Grundsätzliches Prinzip der Rehabilitationsmaßnahmen ist es, bei Beginn durch Eingangsuntersuchungen und Testungen der Art und Schwere der Beeinträchtigung zu bestimmen und danach das Verbesserungspotential in berufs- bzw. alltagsrelevanten Bereichen zu ermitteln. Hierzu können unter Umständen probatorische Behandlungen in der Poliklinik erforderlich sein, um eine verlässliche Beurteilung abzugeben. Die Patienten können bei Bedarf danach in der Poliklinik weiterbehandelt werden oder zur Weiterbehandlung an auswärtige Therapeuten verwiesen werden.

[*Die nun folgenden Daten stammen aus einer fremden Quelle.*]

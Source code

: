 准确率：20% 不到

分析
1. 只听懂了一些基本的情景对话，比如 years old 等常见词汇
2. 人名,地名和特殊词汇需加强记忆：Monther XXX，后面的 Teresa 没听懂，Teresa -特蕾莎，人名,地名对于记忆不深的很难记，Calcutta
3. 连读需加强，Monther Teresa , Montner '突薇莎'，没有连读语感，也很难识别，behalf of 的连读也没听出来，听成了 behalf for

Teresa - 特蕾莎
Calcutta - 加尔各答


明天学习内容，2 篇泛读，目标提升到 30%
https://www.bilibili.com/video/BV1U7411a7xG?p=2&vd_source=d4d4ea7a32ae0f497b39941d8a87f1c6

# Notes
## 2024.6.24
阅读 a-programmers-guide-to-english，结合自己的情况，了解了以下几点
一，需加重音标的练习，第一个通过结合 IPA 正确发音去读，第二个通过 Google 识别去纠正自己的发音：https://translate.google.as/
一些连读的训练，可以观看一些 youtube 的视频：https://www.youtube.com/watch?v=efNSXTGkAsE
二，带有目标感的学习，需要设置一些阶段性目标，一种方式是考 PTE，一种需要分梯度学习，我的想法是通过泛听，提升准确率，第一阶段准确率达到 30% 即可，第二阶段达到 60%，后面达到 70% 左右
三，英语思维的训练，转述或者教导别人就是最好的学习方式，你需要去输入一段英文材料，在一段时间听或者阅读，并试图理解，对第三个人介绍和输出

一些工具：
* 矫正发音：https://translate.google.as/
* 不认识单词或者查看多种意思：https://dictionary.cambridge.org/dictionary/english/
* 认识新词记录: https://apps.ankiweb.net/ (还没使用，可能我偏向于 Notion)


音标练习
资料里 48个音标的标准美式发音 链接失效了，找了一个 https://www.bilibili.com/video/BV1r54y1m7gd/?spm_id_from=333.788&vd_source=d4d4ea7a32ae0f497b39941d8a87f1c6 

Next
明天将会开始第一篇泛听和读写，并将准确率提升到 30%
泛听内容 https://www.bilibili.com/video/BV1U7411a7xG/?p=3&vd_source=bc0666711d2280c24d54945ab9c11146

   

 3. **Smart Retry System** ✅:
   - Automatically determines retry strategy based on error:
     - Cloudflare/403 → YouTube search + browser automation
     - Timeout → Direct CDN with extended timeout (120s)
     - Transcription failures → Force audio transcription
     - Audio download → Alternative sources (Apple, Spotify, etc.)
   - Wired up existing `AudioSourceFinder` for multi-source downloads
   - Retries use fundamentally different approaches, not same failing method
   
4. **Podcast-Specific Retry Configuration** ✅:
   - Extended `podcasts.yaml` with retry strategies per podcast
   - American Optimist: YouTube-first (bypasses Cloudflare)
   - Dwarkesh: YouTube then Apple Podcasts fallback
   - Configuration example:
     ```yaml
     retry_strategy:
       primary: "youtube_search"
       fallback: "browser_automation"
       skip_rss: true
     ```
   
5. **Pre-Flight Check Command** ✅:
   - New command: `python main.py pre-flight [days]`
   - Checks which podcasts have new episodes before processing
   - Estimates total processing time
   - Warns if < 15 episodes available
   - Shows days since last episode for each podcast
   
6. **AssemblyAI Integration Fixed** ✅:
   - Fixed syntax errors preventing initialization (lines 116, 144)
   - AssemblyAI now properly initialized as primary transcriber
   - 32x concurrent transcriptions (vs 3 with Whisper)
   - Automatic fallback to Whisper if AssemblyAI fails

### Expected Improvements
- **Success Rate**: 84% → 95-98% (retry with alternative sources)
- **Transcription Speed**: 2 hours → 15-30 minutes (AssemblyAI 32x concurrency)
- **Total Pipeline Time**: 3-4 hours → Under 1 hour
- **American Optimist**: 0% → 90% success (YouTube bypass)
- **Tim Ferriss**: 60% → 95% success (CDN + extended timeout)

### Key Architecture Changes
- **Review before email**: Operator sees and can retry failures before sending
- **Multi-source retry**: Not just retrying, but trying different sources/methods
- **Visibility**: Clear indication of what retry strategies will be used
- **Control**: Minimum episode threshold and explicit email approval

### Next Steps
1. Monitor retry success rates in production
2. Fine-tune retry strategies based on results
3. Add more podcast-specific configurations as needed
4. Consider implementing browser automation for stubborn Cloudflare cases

Jede Rehabilitationsmaßnahme kann bei Akutereignissen (z.B. nach Schlaganfall) einer von zwei unterschiedlichen Phasen zugeordnet werden: 1. Der frühen Phase mit vorhersehbarer weiterer Rückläufigkeit der Beeinträchtigungen; 2. der anschließenden Phase der Stabilisierung des Befundes, in der keine oder keine wesentliche weitere Verbesserung mehr zu erwarten ist. Während in der frühen Phase abhängig von den Beeinträchtigungen mit relativ hoher Intensität behandelt wird, kann in der Phase der Stabilisierung diese Intensität in der Regel deutlich reduziert werden, ggf. kann die Therapie unter ärztlicher Kontrolle auch ganz abgesetzt oder befristet unterbrochen werden.
Behandelt wird in der Ambulanz unter Einbeziehung der klassischen Verfahren (z.B. Bobath, Perfetti, PNF) nach den modernen Prinzipien des aufgabenorientierten motorischen Lernens, bei denen die möglichst intensive Einübung beeinträchtigter alltagsrelevanter Funktionen im Vordergrund steht. Soweit möglich wird dem Patienten parallel ein spezielles Selbstübungsprogramm vermittelt.